Task inputs |
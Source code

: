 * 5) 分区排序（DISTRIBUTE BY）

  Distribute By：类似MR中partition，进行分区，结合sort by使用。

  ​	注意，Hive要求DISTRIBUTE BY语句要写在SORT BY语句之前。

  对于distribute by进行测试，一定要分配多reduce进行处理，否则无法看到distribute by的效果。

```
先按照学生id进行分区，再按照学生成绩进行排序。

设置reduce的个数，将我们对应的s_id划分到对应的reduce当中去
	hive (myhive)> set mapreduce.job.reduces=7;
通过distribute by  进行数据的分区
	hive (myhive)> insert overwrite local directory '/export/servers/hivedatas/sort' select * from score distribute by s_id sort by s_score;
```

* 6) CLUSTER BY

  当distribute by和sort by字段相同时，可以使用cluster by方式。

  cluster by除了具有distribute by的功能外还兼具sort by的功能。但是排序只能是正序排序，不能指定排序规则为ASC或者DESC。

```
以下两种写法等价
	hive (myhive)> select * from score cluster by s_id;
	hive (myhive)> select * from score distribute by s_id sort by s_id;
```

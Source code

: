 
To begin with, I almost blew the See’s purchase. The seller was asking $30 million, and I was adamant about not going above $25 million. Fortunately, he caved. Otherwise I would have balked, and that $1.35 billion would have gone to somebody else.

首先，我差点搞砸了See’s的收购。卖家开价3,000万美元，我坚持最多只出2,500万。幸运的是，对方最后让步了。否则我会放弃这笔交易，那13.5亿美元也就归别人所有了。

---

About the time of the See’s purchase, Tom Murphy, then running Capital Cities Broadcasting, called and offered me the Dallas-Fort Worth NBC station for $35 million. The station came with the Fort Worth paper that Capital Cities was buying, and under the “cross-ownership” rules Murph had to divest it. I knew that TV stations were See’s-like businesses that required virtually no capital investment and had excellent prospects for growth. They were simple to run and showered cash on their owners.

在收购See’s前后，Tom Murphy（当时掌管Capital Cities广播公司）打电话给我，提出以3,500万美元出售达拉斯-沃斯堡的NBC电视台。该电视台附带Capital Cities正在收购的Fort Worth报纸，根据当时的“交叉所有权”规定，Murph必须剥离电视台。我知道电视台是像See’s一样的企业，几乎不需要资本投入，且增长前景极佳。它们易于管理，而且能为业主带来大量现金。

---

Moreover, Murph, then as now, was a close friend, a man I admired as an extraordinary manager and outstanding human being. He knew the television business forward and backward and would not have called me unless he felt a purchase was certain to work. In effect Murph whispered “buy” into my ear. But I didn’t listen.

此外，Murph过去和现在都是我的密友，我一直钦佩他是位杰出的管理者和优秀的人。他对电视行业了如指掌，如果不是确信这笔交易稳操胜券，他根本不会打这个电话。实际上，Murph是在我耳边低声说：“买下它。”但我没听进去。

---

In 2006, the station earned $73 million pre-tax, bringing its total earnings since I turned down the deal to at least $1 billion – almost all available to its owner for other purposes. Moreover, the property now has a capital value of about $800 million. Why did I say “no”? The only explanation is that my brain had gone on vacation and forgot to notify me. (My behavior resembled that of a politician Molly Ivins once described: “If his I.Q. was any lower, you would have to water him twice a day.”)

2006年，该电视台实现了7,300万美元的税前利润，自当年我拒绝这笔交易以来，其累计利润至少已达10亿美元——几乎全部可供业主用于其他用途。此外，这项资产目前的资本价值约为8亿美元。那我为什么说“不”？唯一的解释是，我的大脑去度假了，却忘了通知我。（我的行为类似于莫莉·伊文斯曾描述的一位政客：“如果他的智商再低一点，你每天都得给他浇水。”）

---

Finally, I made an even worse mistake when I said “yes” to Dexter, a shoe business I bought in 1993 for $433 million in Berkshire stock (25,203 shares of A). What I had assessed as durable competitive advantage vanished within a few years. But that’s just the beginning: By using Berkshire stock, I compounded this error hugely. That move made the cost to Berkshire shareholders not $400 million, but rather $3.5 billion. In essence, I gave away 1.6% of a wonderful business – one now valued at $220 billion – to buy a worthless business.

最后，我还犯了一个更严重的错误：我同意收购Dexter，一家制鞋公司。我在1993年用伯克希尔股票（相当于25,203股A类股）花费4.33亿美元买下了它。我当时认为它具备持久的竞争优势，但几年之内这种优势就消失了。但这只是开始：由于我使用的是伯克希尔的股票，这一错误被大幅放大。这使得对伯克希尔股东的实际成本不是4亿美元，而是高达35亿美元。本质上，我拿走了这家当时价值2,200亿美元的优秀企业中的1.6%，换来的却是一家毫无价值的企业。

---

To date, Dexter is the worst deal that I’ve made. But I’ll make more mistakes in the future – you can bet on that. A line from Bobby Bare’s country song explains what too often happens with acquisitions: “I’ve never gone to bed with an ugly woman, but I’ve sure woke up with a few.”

Task item | From the data above, copy each line that has the string "select".

Exercise answer |
	hive (myhive)> insert overwrite local directory '/export/servers/hivedatas/sort' select * from score distribute by s_id sort by s_score;
	hive (myhive)> select * from score cluster by s_id;
	hive (myhive)> select * from score distribute by s_id sort by s_id;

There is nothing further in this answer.